いつしかその陽だまりには幻想に住まう猫たちが居着くようになり、教会のシスターである『祈る者』クラリーチェ・カヴァッツァ(p3p000236)は【路地裏のねこだまり】としてギルドを運営してたりもする。
温厚な彼女と猫たちの日々は、それはそれは温かいものだと、訪れる者達を日々癒やしていた。
そんなある日、クラリーチェが猫たちのお世話をしようと陽だまりへと向かうと、
「まあ、これは大変なのです」
と、クラリーチェがゆるふわに驚きの声をあげた。
クラリーチェが目にしたのは、猫たちの泥にまみれた様子だった。
「そういえば、昨日は雨が降っていましたね。きっとそんな中を走り回って汚れてしまったのでしょう」
思いついたことを確認するようにクラリーチェは呟いて、さてどうしたものかと考える。
本来ここに居る猫たちは、行き場のない猫たちだ。自然体のままであるならば、さっと汚れを払う程度で良いかもしれない。
けれど、今となってはこの子達は共に生活する仲間のようでもある。ギルドに訪れてくれる人達も猫たちのふれあいを求めている人も少なくないだろう。
人の勝手な思い込みかも知れないが、猫たちだって綺麗な方が良いだろう。汚れていてはそれだけで病気になってしまうかも知れないのだ。
「……そうですね。ここは皆纏めて洗ってしまいましょう」
この陽だまりにいる猫たちは多い。
いつも共にいるパンジーや最近生まれたばかりで教会の中にいたシェキャル、ツキェル、シュクルの三匹など、全ての猫が泥にまみれてるわけではないが、汚れている猫は結構な数がいる。
これは大仕事になりそうだと、クラリーチェは腕まくりをするのだった。
大きな桶を用意して、ぬるま湯を溜めていく。
猫たちは興味津々にその様子を眺めていた。
「水が苦手な子もいるでしょうし、程々に水は溜めて、ゆっくり汚れを落としていきましょうか」
そう言葉にしながら、タオルや猫用のシャンプーを用意して、早速始めようとしたところで、クラリーチェには馴染みの声が掛かった。
「もし。取り込み中でございましたでしょうか?」
「あら、これは雪之丞さん、こんにちは。遊びに来てくれたんですか?」
「ええ、暇を持てあましたのでクラリーチェと猫たちと戯れようかと思いまして……しかし何やら大変そうなご様子ですね」
「はい、すみません。見ての通り猫たちが汚れていまして。綺麗にするので、すこし時間がかかるかも」
クラリーチェの返事に『閻桜』鬼桜 雪之丞(p3p002312)はクラリーチェと猫たちを見比べて、一つ頷く。

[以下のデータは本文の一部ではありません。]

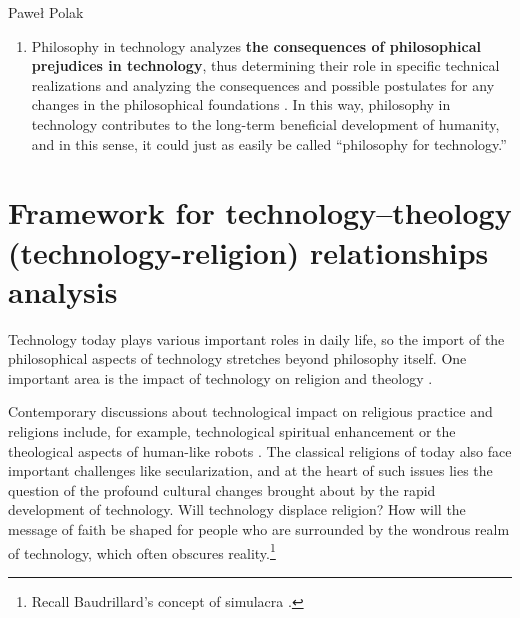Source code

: \begin{artengenv}{Paweł Polak}
\begin{enumerate}[label=(\Roman*)]
\item Philosophy in technology analyzes \textbf{the consequences of philosophical prejudices in technology}, thus determining their role in specific technical realizations and analyzing the consequences and possible postulates for any changes in the philosophical foundations 
\parencites[e.g][]{smith_promise_2019}[][]{suchacka_human_2021}[][]{wieczorek_conscience_2021}. %
 In this way, philosophy in technology contributes to the long-term beneficial development of humanity, and in this sense, it could just as easily be called ``philosophy for technology.''
\end{enumerate}


\section[Framework for technology–theology (technology-religion) relationships analysis]{Framework for technology–theology (technology-religion) relationships analysis\footnotemark}


Technology today plays various important roles in daily life, so the import of the philosophical aspects of technology stretches beyond philosophy itself. One important area is the impact of technology on religion and theology 
\parencite[e.g][]{salamon_religia_2016}.%




Contemporary discussions about technological impact on religious practice and religions include, for example, technological spiritual enhancement 
\parencite[e.g][]{wildman_spirit_2021} %
 or the theological aspects of human-like robots 
\parencite[][]{balle_theological_2022}. %
 The classical religions of today also face important challenges like secularization, and at the heart of such issues lies the question of the profound cultural changes brought about by the rapid development of technology. Will technology displace religion? How will the message of faith be shaped for people who are surrounded by the wondrous realm of technology, which often obscures reality.\footnote{Recall Baudrillard's concept of simulacra 
\parencite[][]{baudrillard_simulacra_1994}.%
}




\end{artengenv}
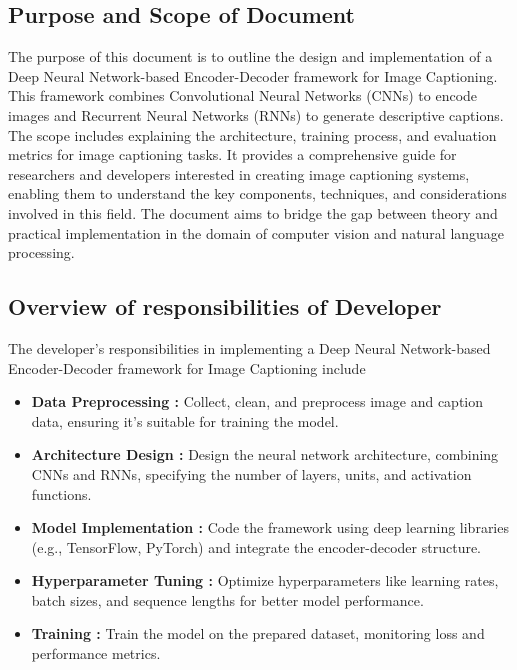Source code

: \documentclass[oneside,a4paper,12pt]{report}
\begin{document}
\subsection{Purpose and Scope of Document}
The purpose of this document is to outline the design and implementation of a Deep Neural Network-based Encoder-Decoder framework for Image Captioning. This framework combines Convolutional Neural Networks (CNNs) to encode images and Recurrent Neural Networks (RNNs) to generate descriptive captions. \\The scope includes explaining the architecture, training process, and evaluation metrics for image captioning tasks. It provides a comprehensive guide for researchers and developers interested in creating image captioning systems, enabling them to understand the key components, techniques, and considerations involved in this field. The document aims to bridge the gap between theory and practical implementation in the domain of computer vision and natural language processing.

\subsection{Overview of responsibilities of Developer}
The developer's responsibilities in implementing a Deep Neural Network-based Encoder-Decoder framework for Image Captioning include
\begin{itemize}


\item \textbf{Data Preprocessing :} Collect, clean, and preprocess image and caption data, ensuring it's suitable for training the model.

\item \textbf{Architecture Design :} Design the neural network architecture, combining CNNs and RNNs, specifying the number of layers, units, and activation functions.

\item \textbf{Model Implementation : }Code the framework using deep learning libraries (e.g., TensorFlow, PyTorch) and integrate the encoder-decoder structure.

\item \textbf{Hyperparameter Tuning : }Optimize hyperparameters like learning rates, batch sizes, and sequence lengths for better model performance.

\item \textbf{Training :} Train the model on the prepared dataset, monitoring loss and performance metrics.
\end{itemize}
  
\end{document}
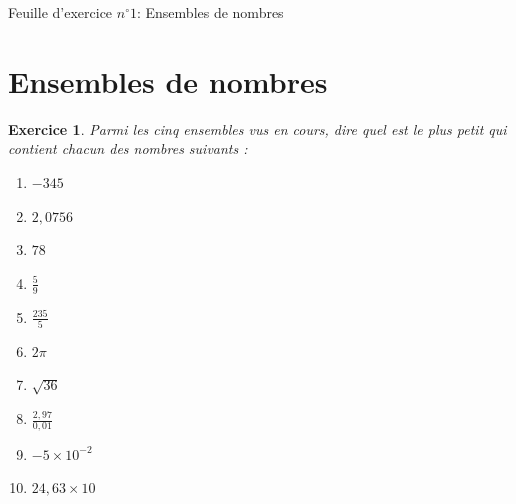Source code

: \documentclass[10pt,a4paper]{article}
\title{}
\makeatletter
\newtheorem{exo}{Exercice}
\newlength{\longA}
\newlength{\longB}
\newenvironment{BoiteShadow}[3][\linewidth]{%
\addtolength{\longA}{#2}
\addtolength{\longB}{#3}
\begin{Sbox}\begin{minipage}{#1}}%
{\end{minipage}\end{Sbox}%
\setlength{\fboxsep}{\longA}
\setlength{\shadowsize}{\longB}
\shadowbox{\unhbox\@Sbox}\par}
\makeatother
\begin{document}
\begin{BoiteShadow}{10pt}{8pt}
\Huge{Feuille d'exercice $n^{\circ}1$: Ensembles de nombres}
 \end{BoiteShadow}


\section{Ensembles de nombres}

\begin{exo}
    Parmi les cinq ensembles vus en cours, dire quel est le plus petit qui contient chacun des nombres suivants :
    \begin{enumerate}
        \item $-345$
        \item $2,0756$
        \item $78$
        \item $\frac{5}{9}$
        \item $\frac{235}{5}$
        \item $2\pi$
        \item $\sqrt{36}$
        \item $\frac{2,97}{0,01}$
        \item $-5 \times 10^{-2}$
        \item $24,63 \times 10$
    \end{enumerate}
\end{exo}
\end{document}

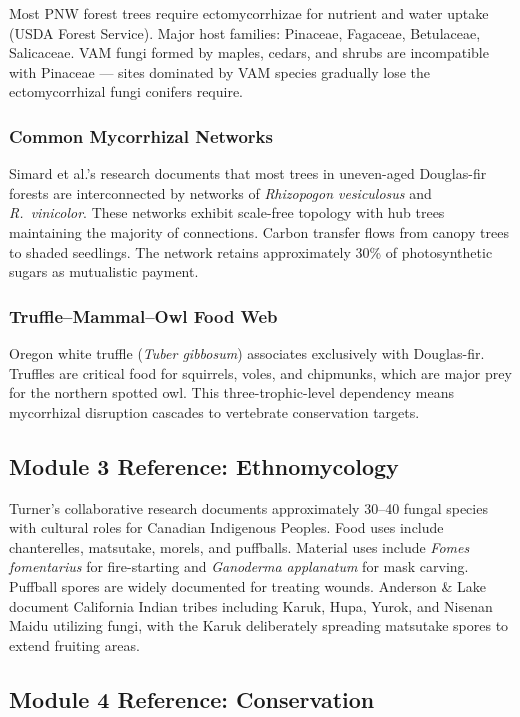 \documentclass[11pt,letterpaper]{article}
\begin{document}
Most PNW forest trees require ectomycorrhizae for nutrient and water uptake (USDA Forest Service). Major host families: Pinaceae, Fagaceae, Betulaceae, Salicaceae. VAM fungi formed by maples, cedars, and shrubs are incompatible with Pinaceae --- sites dominated by VAM species gradually lose the ectomycorrhizal fungi conifers require.

\subsubsection{Common Mycorrhizal Networks}

Simard et al.'s research documents that most trees in uneven-aged Douglas-fir forests are interconnected by networks of \textit{Rhizopogon vesiculosus} and \textit{R.~vinicolor}. These networks exhibit scale-free topology with hub trees maintaining the majority of connections. Carbon transfer flows from canopy trees to shaded seedlings. The network retains approximately 30\% of photosynthetic sugars as mutualistic payment.

\subsubsection{Truffle--Mammal--Owl Food Web}

Oregon white truffle (\textit{Tuber gibbosum}) associates exclusively with Douglas-fir. Truffles are critical food for squirrels, voles, and chipmunks, which are major prey for the northern spotted owl. This three-trophic-level dependency means mycorrhizal disruption cascades to vertebrate conservation targets.

\subsection{Module 3 Reference: Ethnomycology}

Turner's collaborative research documents approximately 30--40 fungal species with cultural roles for Canadian Indigenous Peoples. Food uses include chanterelles, matsutake, morels, and puffballs. Material uses include \textit{Fomes fomentarius} for fire-starting and \textit{Ganoderma applanatum} for mask carving. Puffball spores are widely documented for treating wounds. Anderson \& Lake document California Indian tribes including Karuk, Hupa, Yurok, and Nisenan Maidu utilizing fungi, with the Karuk deliberately spreading matsutake spores to extend fruiting areas.

\subsection{Module 4 Reference: Conservation}
\end{document}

「では、お手伝いしましょうか。なに、クラリーチェと二人でやれば、あっという間ですよ」
「まあ、いいんですか? 猫の手も借りたい……ではないですが。それではお言葉に甘えてしまいましょうか」
手伝いの申し出は有り難い。クラリーチェは雪之丞にお願いすると、二人で猫たちの泥落としを始める。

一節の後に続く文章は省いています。